The long term storage overhead for maintaining the TC-2 chain is significantly less than that for TC-1. Like its predecessor TC-2 relies on the user's saving their witnessed hash receipts on the client side: it is designed to save as little as possible on the chain itself. (The witness records are cached at the service for only a limited time.)

This storage savings in turn allows the TC-2 time chain to more easily (more efficiently) churn out new blocks at faster rates. Indeed it should be possible to commit a new witnessed hash to the chain in under a fraction of a minute.

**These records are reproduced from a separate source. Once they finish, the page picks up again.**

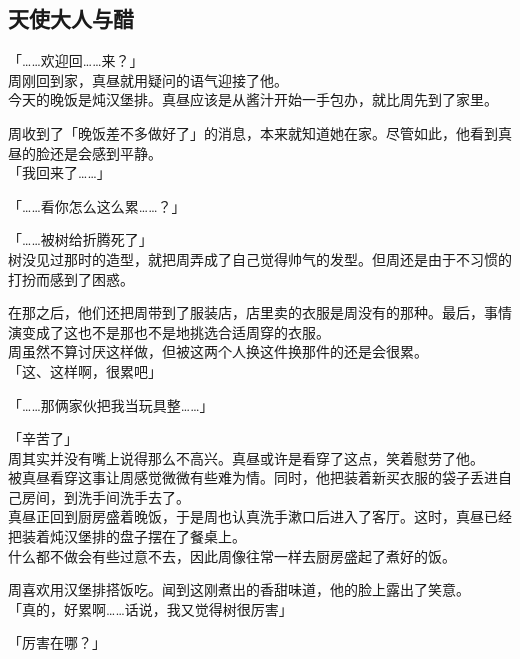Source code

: \subsection{天使大人与醋}

「……欢迎回……来？」\\

周刚回到家，真昼就用疑问的语气迎接了他。\\

今天的晚饭是炖汉堡排。真昼应该是从酱汁开始一手包办，就比周先到了家里。

周收到了「晚饭差不多做好了」的消息，本来就知道她在家。尽管如此，他看到真昼的脸还是会感到平静。\\

「我回来了……」

「……看你怎么这么累……？」

「……被树给折腾死了」\\

树没见过那时的造型，就把周弄成了自己觉得帅气的发型。但周还是由于不习惯的打扮而感到了困惑。

在那之后，他们还把周带到了服装店，店里卖的衣服是周没有的那种。最后，事情演变成了这也不是那也不是地挑选合适周穿的衣服。\\

周虽然不算讨厌这样做，但被这两个人换这件换那件的还是会很累。\\

「这、这样啊，很累吧」

「……那俩家伙把我当玩具整……」

「辛苦了」\\

周其实并没有嘴上说得那么不高兴。真昼或许是看穿了这点，笑着慰劳了他。\\

被真昼看穿这事让周感觉微微有些难为情。同时，他把装着新买衣服的袋子丢进自己房间，到洗手间洗手去了。\\

真昼正回到厨房盛着晚饭，于是周也认真洗手漱口后进入了客厅。这时，真昼已经把装着炖汉堡排的盘子摆在了餐桌上。\\

什么都不做会有些过意不去，因此周像往常一样去厨房盛起了煮好的饭。

周喜欢用汉堡排搭饭吃。闻到这刚煮出的香甜味道，他的脸上露出了笑意。\\

「真的，好累啊……话说，我又觉得树很厉害」

「厉害在哪？」\\

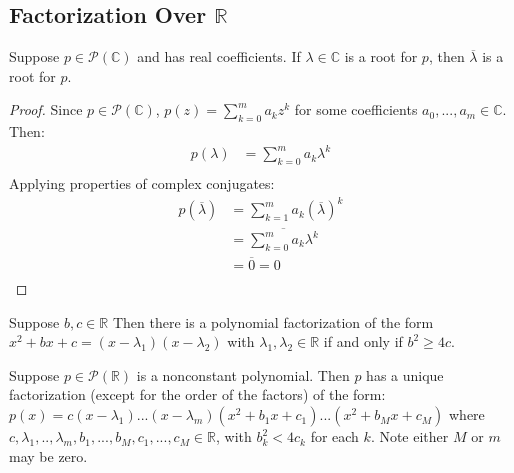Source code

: \documentclass{article}
\begin{document}
\subsection{Factorization Over $\mathbb{R}$}

\begin{theorem}
  \label{thm:polynomial-with-reall-coefficients-have-complex-conjugate-zeros}
  Suppose $p \in \mathcal{P}(\mathbb{C})$ and has real
  coefficients. If $\lambda \in \mathbb{C}$ is a root for $p$, then
  $\overline{\lambda}$ is a root for $p$.
\end{theorem}
\begin{proof}
  Since $p \in \mathcal{P}(\mathbb{C})$, $p(z) = \sum_{k=0}^m a_k z^k$
  for some coefficients $a_0, ..., a_m \in \mathbb{C}$. Then:
  \begin{align*}
    p(\lambda) &= \sum_{k=0}^m a_k \lambda^k \\
  \end{align*}
  Applying properties of complex conjugates:
  \begin{align*}
    p(\overline{\lambda}) &= \sum_{k=1}^m a_k (\overline{\lambda})^k \\
                          &= \overline{\sum_{k=0}^m a_k \lambda^k} \\
                          &= \overline{0} = 0 \\
  \end{align*}
\end{proof}

\begin{theorem}
  \label{thm:factorization-of-quadratic-polynomial}
  Suppose $b,c \in \mathbb{R}$ Then there is a polynomial
  factorization of the form $x^2 + bx + c = (x - \lambda_1)(x -
  \lambda_2)$ with $\lambda_1, \lambda_2 \in \mathbb{R}$ if and only
  if $b^2 \ge 4c$.
\end{theorem}

\begin{theorem}
  \label{thm:factorization-of-polynomial-in-R}
  Suppose $p \in \mathcal{P}(\mathbb{R})$ is a nonconstant
  polynomial. Then $p$ has a unique factorization (except for the
  order of the factors) of the form:
  $p(x) = c(x-\lambda_1)...(x-\lambda_m)(x^2 + b_1x + c_1)...(x^2 +
  b_Mx + c_M)$
  where $c,\lambda_1,..,\lambda_m,b_1,...,b_M,c_1,...,c_M \in
  \mathbb{R}$, with $b_k^2 < 4c_k$ for each $k$. Note either $M$ or
  $m$ may be zero.
\end{theorem}
\end{document}
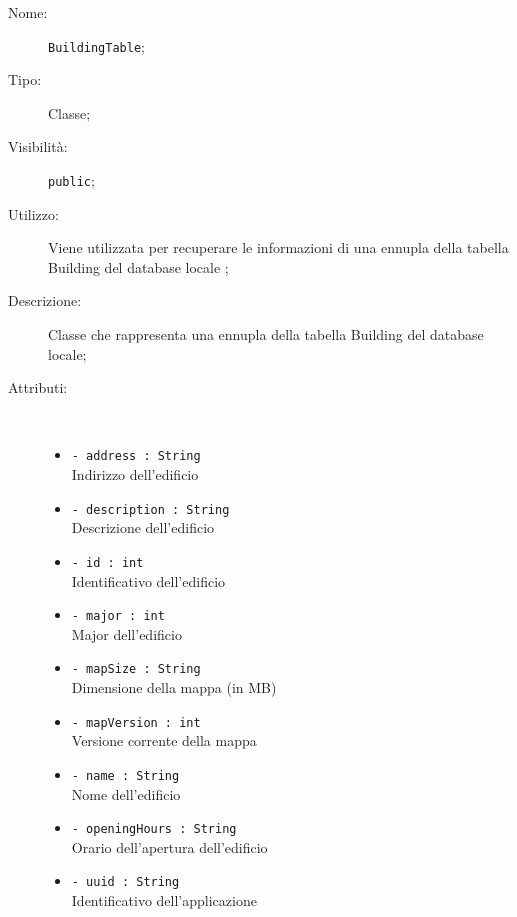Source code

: \documentclass[../DefinizioneDiProdotto.tex]{subfiles}
\begin{document}
\begin{description}
	\item[Nome:] \texttt{BuildingTable};
	\item[Tipo:] Classe;
	\item[Visibilità:] \texttt{public};
	\item[Utilizzo:] Viene utilizzata per recuperare le informazioni di una ennupla della tabella Building del database locale ;
	\item[Descrizione:] Classe che rappresenta una ennupla della tabella Building del database locale;
	\item[Attributi:] \
	\begin{itemize}
		\item \texttt{- address : String}\\
		Indirizzo dell'edificio
		
		\item \texttt{- description : String}\\
		Descrizione dell'edificio
		
		\item \texttt{- id : int}\\
		Identificativo dell'edificio
		
		\item \texttt{- major : int}\\
		Major dell'edificio
		
		\item \texttt{- mapSize : String}\\
		Dimensione della mappa (in MB)
		
		\item \texttt{- mapVersion : int}\\
		Versione corrente della mappa
		
		\item \texttt{- name : String}\\
		Nome dell'edificio
		
		\item \texttt{- openingHours : String}\\
		Orario dell'apertura dell'edificio
		
		\item \texttt{- uuid : String}\\
		Identificativo dell'applicazione
		

\end{itemize}
\end{description}
\end{document}
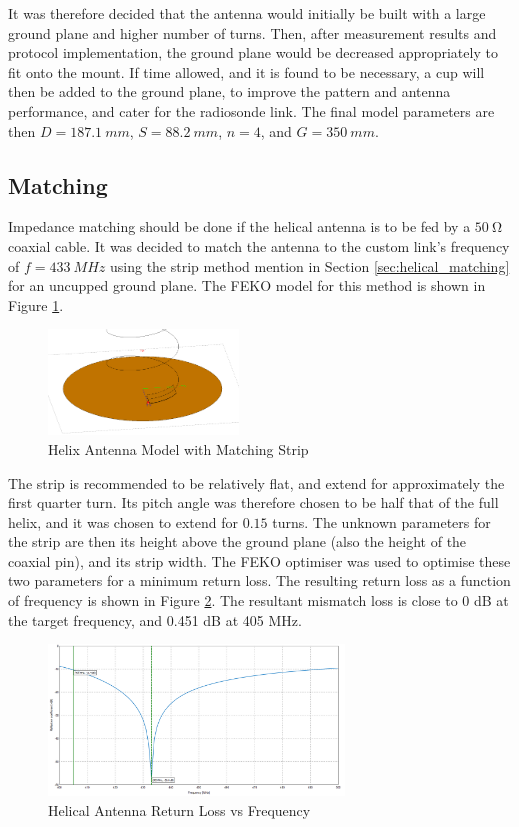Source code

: It was therefore decided that the antenna would initially be built with a large ground plane and higher number of turns. Then, after measurement results and protocol implementation, the ground plane would be decreased appropriately to fit onto the mount. If time allowed, and it is found to be necessary, a cup will then be added to the ground plane, to improve the pattern and antenna performance, and cater for the radiosonde link. The final model parameters are then $D = \SI{187.1}{mm}$, $S = \SI{88.2}{mm}$, $n = 4$, and $G = \SI{350}{mm}$.

\subsection{Matching}
Impedance matching should be done if the helical antenna is to be fed by a $\SI{50}{\ohm}$ coaxial cable. It was decided to match the antenna to the custom link's frequency of $f = \SI{433}{MHz}$ using the strip method mention in Section \ref{sec:helical_matching} for an uncupped ground plane. The FEKO model for this method is shown in Figure \ref{fig:helix7_model}.

\begin{figure}[!htb]
  \centering
  \includegraphics[width=0.45\textwidth]{helix7_model}
  \caption{Helix Antenna Model with Matching Strip}
  \label{fig:helix7_model}
\end{figure}

The strip is recommended to be relatively flat, and extend for approximately the first quarter turn. Its pitch angle was therefore chosen to be half that of the full helix, and it was chosen to extend for $0.15$ turns. The unknown parameters for the strip are then its height above the ground plane (also the height of the coaxial pin), and its strip width. The FEKO optimiser was used to optimise these two parameters for a minimum return loss. The resulting return loss as a function of frequency is shown in Figure \ref{fig:helix7_returnLoss}. The resultant mismatch loss is close to 0 dB at the target frequency, and 0.451 dB at 405 MHz.

\begin{figure}[!htb]
  \centering
  \includegraphics[width=0.7\textwidth]{helix7_returnLoss}
  \caption{Helical Antenna Return Loss vs Frequency}
  \label{fig:helix7_returnLoss}
\end{figure}

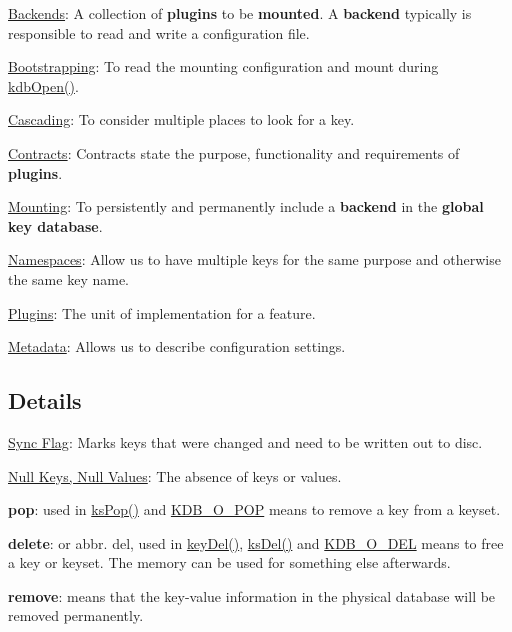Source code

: \begin{DoxyItemize}
\item \hyperlink{doc_help_elektra-backends_md}{Backends}\+: A collection of {\bfseries plugins} to be {\bfseries mounted}. A {\bfseries backend} typically is responsible to read and write a configuration file.
\item \hyperlink{doc_help_elektra-bootstrapping_md}{Bootstrapping}\+: To read the mounting configuration and mount during {\ttfamily \hyperlink{group__kdb_ga6808defe5870f328dd17910aacbdc6ca}{kdb\+Open()}}.
\item \hyperlink{doc_help_elektra-cascading_md}{Cascading}\+: To consider multiple places to look for a key.
\item \hyperlink{doc_help_elektra-contracts_md}{Contracts}\+: Contracts state the purpose, functionality and requirements of {\bfseries plugins}.
\item \hyperlink{doc_help_elektra-mounting_md}{Mounting}\+: To persistently and permanently include a {\bfseries backend} in the {\bfseries global key database}.
\item \hyperlink{doc_help_elektra-namespaces_md}{Namespaces}\+: Allow us to have multiple keys for the same purpose and otherwise the same key name.
\item \hyperlink{src_plugins_README_md}{Plugins}\+: The unit of implementation for a feature.
\item \hyperlink{doc_help_elektra-metadata_md}{Metadata}\+: Allows us to describe configuration settings.
\end{DoxyItemize}

\subsection*{Details}


\begin{DoxyItemize}
\item \hyperlink{doc_help_elektra-sync-flag_md}{Sync Flag}\+: Marks keys that were changed and need to be written out to disc.
\item \hyperlink{doc_help_elektra-values_md}{Null Keys, Null Values}\+: The absence of keys or values.
\item {\bfseries pop}\+: used in {\ttfamily \hyperlink{group__keyset_gae42530b04defb772059de0600159cf69}{ks\+Pop()}} and \hyperlink{group__keyset_gga98a3d6a4016c9dad9cbd1a99a9c2a45aa52fb5f2cc86773d393da62bebebf7984}{K\+D\+B\+\_\+\+O\+\_\+\+P\+OP} means to remove a key from a keyset.
\item {\bfseries delete}\+: or abbr. del, used in {\ttfamily \hyperlink{group__key_ga3df95bbc2494e3e6703ece5639be5bb1}{key\+Del()}}, {\ttfamily \hyperlink{group__keyset_ga27e5c16473b02a422238c8d970db7ac8}{ks\+Del()}} and \hyperlink{group__keyset_gga98a3d6a4016c9dad9cbd1a99a9c2a45aa66a5380c120f25f28f49848c4a863ead}{K\+D\+B\+\_\+\+O\+\_\+\+D\+EL} means to free a key or keyset. The memory can be used for something else afterwards.
\item {\bfseries remove}\+: means that the key-\/value information in the physical database will be removed permanently. 
\end{DoxyItemize}
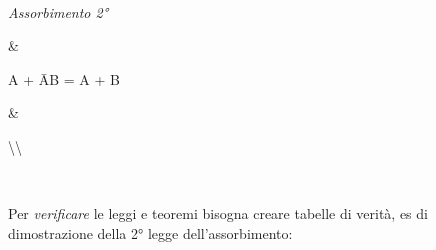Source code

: \begin{longtable}[]
\begin{minipage}[b]{\linewidth}
\end{minipage} \\
\begin{minipage}[b]{\linewidth}\centering
\emph{Assorbimento 2°}
\end{minipage} & \begin{minipage}[b]{\linewidth}\centering
A + ĀB = A + B
\end{minipage} & \begin{minipage}[b]{\linewidth}\centering
\textbackslash\textbackslash{}
\end{minipage} \\
\midrule\noalign{}
\endhead
\bottomrule\noalign{}
\endlastfoot
\end{longtable}

Per \emph{verificare} le leggi e teoremi bisogna creare tabelle di
verità, es di dimostrazione della 2° legge dell'assorbimento:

Further storage savings are possible by limiting the blocks stored to only those with block numbers that are a multiple of some fixed power of 2. For example, the chain may only record every 16th block in its long term storage, with the onus of recording the hash of intermediate blocks (before being purged from the chain) on the owner of the witness proof.

Block Structure

As indicated above, each block in TC-2 is encoded as an immutable skip ledger row. Blocks are thus numberered consecutively, and each numbered block encodes hashes that were witnessed in a fixed span of time.

Cargo Data

Ignoring the hashpointers linking the blocks together, each block contains the hash of a set of crums. That single hash is all that's recorded in the time chain permanently. Recall a crum consists of the submitted hash, and the time it was witnessed (in UTC milliseconds). The hash of a single crum is just the hash of the concatenation of these 2 values. If multiple crums are in the block, then the cargo hash is a Merkle root of the set's crums; the hash of the empty set, by convention, is encoded as a sequence of zeroed bytes.

Block Hashpointers

The chain's blocks are threaded via hashpointers to previous blocks. The number of these pointers is uniquely determined by the block number (1 plus the number of times the block number is divisible by 2). The values of these hashpointers, however, are not directly written into the block (their values are looked up in the previous block no.s they point to); rather, it is the computed hash of the block itself that gets written to the block. (The hash of the block is computed as the hash of the concatenation of the cargo hash with the hash of blocks it "points" to.)

Ballpark Calculations

64 bytes per block

32      cargo hash (hash of witnessed crums)
32      block hash
---
64 bytes

Minutes in a year: 525,600

If the chain generates a new block every 8 seconds (7 or 8 new blocks per minute), it storage overhead per year will be less than

525,600 x 64 x 8 ~ 269Mb

So less than 1/4 Gb/yr. Quite reasonable.

Witness Proofs (Crumtrails)

In TC-1 each witness proof (saved on the client side) linked both the hash and the UTC time it was witnessed to the root hash of the Merkle tree for that block (via a Merkle proof). Under TC-2 each crumtrail is augmented with a hash proof that the Merkle tree (the cargo) belongs to a specific block number of the chain.